Additionally, Khan likes to fabricate stories in his speeches, a lot. In this vein, he brings down any democratic provision that proves him wrong, including targeting political parties on concocted charges of corruption; sustained attacks on the media; undermining law authorities, even the Supreme Court is not exempted from his allegations.

Through the abrogation of rule of law, irresponsible remarks about institutions, and disdain toward democracy, Khan himself created a fragile parliamentary system, which then collapsed on him. Not only this, but he has fractured the already dwindling democracy of Pakistan into a whole new level.

Khan the Leader

Khan came onto the political scene when Pakistan was facing a volatile situation both at home and abroad, coupled with the tensions going on with the Americas, and the rampant inflation, he was still able to take some impressive measures. His work related to health, relief programs, house loans, the environment, entrepreneurship, and the COVID response is admirable.

In addition, his billion tree tsunami and the building of several small dams initiated an environment-friendly drive in the climate change-affected country. But was he able to deliver on the ‘Promises’ made to the nation? Absolutely Not.

Perhaps he should have paid more attention to the cabinet as the abrupt changes in the system dwindled the confidence of investors in Pakistan’s economic machinery. His careless handling of some important economic programs including the CPEC decelerated the capital influx that caused the GDP to drop considerably.

To top it all off, Pakistan, in 2021 dropped from 124th place to 140th place according to Corruption Perceptions Index (CPI), leaving an ugly mark on Khan’s corruption eradication promises on which he has led the foundation of his political career. Maybe he should have abided by the agenda of progression in order to gear up his performance instead of getting involved in blame and shame politics.

Khan the funambulist

The important reason why Khan has a cult following in Pakistan is his unfiltered and raw opinions about topics like the Americas, and Afghanistan which he keeps casting in his speeches. And, the audience, mostly the social media-induced young generation eats it all up like a sweet concoction, without paying heed to the implications it will bring to the foreign policy of Pakistan.

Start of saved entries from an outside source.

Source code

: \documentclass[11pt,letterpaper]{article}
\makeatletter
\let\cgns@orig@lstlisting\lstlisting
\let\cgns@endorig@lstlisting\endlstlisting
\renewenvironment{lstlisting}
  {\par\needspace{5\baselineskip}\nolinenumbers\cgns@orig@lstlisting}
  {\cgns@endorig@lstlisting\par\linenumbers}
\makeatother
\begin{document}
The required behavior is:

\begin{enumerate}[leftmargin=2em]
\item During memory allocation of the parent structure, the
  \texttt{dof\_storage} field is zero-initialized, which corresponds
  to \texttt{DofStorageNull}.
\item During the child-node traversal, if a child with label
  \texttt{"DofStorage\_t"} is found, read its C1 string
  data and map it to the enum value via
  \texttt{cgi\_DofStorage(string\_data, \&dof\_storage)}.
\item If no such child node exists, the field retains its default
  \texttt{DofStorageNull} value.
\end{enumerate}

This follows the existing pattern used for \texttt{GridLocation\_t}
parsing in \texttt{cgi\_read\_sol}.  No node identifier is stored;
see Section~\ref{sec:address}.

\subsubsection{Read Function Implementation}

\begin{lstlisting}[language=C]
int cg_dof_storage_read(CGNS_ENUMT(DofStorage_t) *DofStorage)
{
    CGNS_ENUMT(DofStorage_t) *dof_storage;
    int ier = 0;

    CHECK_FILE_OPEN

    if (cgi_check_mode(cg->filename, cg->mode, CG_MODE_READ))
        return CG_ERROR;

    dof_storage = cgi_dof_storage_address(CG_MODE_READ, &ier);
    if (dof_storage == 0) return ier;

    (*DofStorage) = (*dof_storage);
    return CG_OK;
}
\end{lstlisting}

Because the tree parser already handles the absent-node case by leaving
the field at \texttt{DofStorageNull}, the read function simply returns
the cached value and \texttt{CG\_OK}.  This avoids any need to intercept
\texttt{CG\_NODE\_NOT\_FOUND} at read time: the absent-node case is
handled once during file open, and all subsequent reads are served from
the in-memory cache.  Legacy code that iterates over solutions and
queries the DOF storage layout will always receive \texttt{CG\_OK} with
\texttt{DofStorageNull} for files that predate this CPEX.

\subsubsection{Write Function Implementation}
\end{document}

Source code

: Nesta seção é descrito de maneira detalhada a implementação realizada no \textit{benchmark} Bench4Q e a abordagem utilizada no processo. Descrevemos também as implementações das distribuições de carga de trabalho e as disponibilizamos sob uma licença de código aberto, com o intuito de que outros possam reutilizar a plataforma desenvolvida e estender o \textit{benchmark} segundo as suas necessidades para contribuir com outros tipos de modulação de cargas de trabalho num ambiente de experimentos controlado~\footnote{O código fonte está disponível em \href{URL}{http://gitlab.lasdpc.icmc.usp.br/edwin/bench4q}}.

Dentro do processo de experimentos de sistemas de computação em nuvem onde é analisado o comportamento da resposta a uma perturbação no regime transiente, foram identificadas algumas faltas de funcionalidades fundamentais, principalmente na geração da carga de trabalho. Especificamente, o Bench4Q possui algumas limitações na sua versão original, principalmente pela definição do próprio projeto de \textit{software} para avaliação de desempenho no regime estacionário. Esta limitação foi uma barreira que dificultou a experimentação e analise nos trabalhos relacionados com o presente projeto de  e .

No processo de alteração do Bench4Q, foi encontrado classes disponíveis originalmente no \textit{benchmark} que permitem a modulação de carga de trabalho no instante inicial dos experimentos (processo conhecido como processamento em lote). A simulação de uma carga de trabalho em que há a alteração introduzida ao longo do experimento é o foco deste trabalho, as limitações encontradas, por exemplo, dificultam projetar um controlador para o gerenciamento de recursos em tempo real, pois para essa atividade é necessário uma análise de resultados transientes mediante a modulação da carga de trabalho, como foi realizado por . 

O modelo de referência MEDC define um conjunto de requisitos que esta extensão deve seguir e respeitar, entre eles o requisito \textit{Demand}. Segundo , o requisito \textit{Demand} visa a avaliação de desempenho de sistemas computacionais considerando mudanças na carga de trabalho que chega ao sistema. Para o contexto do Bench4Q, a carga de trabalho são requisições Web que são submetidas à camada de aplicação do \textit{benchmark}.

Khan’s decision to appoint Usman Buzdar, an underqualified and inexperienced newcomer to a vital position in the key city of Punjab pretty much sums up his political foresight. Perhaps, the most interesting yet debatable contrivance of his regime is his relentless attitude toward the United States, no previous Prime Minister of Pakistan was able to say ‘Absolutely No’ to the US as it had many allies in the domestic political platform of Pakistan. This stance of Khan was admired a lot in the country, with the phrase being trending in Pakistan. But the remarks came with ramifications for Pakistan on the international forum. This whole scenario further makes people question his political sanity.

Imran Khan possesses all the characteristics of a populist leader and in Populism: A Very Short Introduction, Cas Mudde says: “Populists are dividers, not uniters” they split society into “two homogenous and antagonistic groups: the pure people on the one end and the corrupt elite on the other.” True to this narration, Khan has divided the nation into two groups of ‘Evil and Good’ people, and the consequences are detrimental to the stability of the Islamic Republic of Pakistan.

Conclusion

To sum it all up, Imran Khan, despite his misgivings, his warts, his narcissism, and his unhinged political views, is still able to reach a class of people that have seen Pakistan erode for centuries and consider him the last hope for the country. But he certainly is not the best choice for democracy as his political understanding is ruined by his self-righteous approach. In this manner, he is no better than former US President Trump who incited his supporters to pass on the U.S. Capitol to forestall the peaceful transition of power after his electoral defeat. It is precise to say that Pakistan has fallen into a deep cauldron and only a Magic Wand can heal it at this point. Though Khan has not singularly created this cauldron, he most definitely is exploiting and feeding on it.